→ EXERCISE REQUIREMENTS: Copy out precisely the lines from the start of the data through the line with "https://www.cse.scu.edu/~m1wang/", and keep pictures out of it.

→ MATERIAL PROVIDED:
━━━━━━
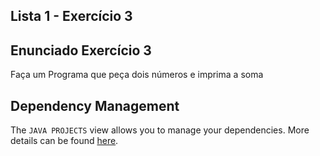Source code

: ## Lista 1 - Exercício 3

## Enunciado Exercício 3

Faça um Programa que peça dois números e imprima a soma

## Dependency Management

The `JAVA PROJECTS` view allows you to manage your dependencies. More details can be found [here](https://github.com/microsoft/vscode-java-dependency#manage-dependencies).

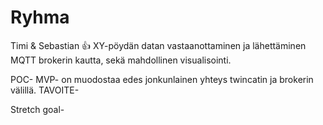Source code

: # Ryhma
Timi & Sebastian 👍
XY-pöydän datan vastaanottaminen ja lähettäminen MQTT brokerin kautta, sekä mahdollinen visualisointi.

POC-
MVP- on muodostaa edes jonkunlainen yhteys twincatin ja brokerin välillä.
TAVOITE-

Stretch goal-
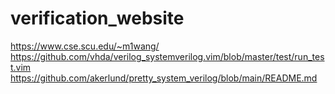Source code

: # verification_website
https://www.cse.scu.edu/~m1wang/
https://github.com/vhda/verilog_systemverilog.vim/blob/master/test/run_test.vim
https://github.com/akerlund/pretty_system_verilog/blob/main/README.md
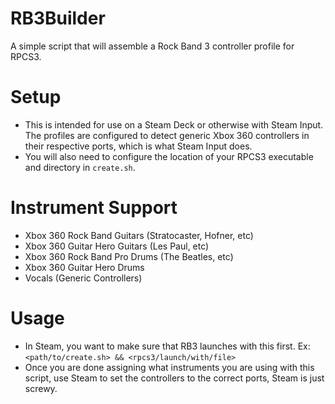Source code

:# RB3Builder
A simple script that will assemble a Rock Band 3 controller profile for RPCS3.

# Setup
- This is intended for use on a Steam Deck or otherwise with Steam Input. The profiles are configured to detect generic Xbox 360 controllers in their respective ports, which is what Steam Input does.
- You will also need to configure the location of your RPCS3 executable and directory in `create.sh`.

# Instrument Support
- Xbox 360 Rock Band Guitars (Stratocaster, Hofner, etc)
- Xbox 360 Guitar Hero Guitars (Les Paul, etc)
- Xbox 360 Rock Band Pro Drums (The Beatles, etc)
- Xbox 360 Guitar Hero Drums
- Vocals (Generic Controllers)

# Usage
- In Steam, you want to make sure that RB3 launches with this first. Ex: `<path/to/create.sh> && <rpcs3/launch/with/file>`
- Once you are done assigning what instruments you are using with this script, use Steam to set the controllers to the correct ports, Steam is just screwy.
━━━━━━
→ RESPONSE AREA:
Source code

: ## Lista 1 - Exercício 3

## Enunciado Exercício 3

Faça um Programa que peça dois números e imprima a soma

## Dependency Management

The `JAVA PROJECTS` view allows you to manage your dependencies. More details can be found [here](https://github.com/microsoft/vscode-java-dependency#manage-dependencies).

Source code

: # Ryhma
Timi & Sebastian 👍
XY-pöydän datan vastaanottaminen ja lähettäminen MQTT brokerin kautta, sekä mahdollinen visualisointi.

POC-
MVP- on muodostaa edes jonkunlainen yhteys twincatin ja brokerin välillä.
TAVOITE-

Stretch goal-
Source code

: # verification_website
https://www.cse.scu.edu/~m1wang/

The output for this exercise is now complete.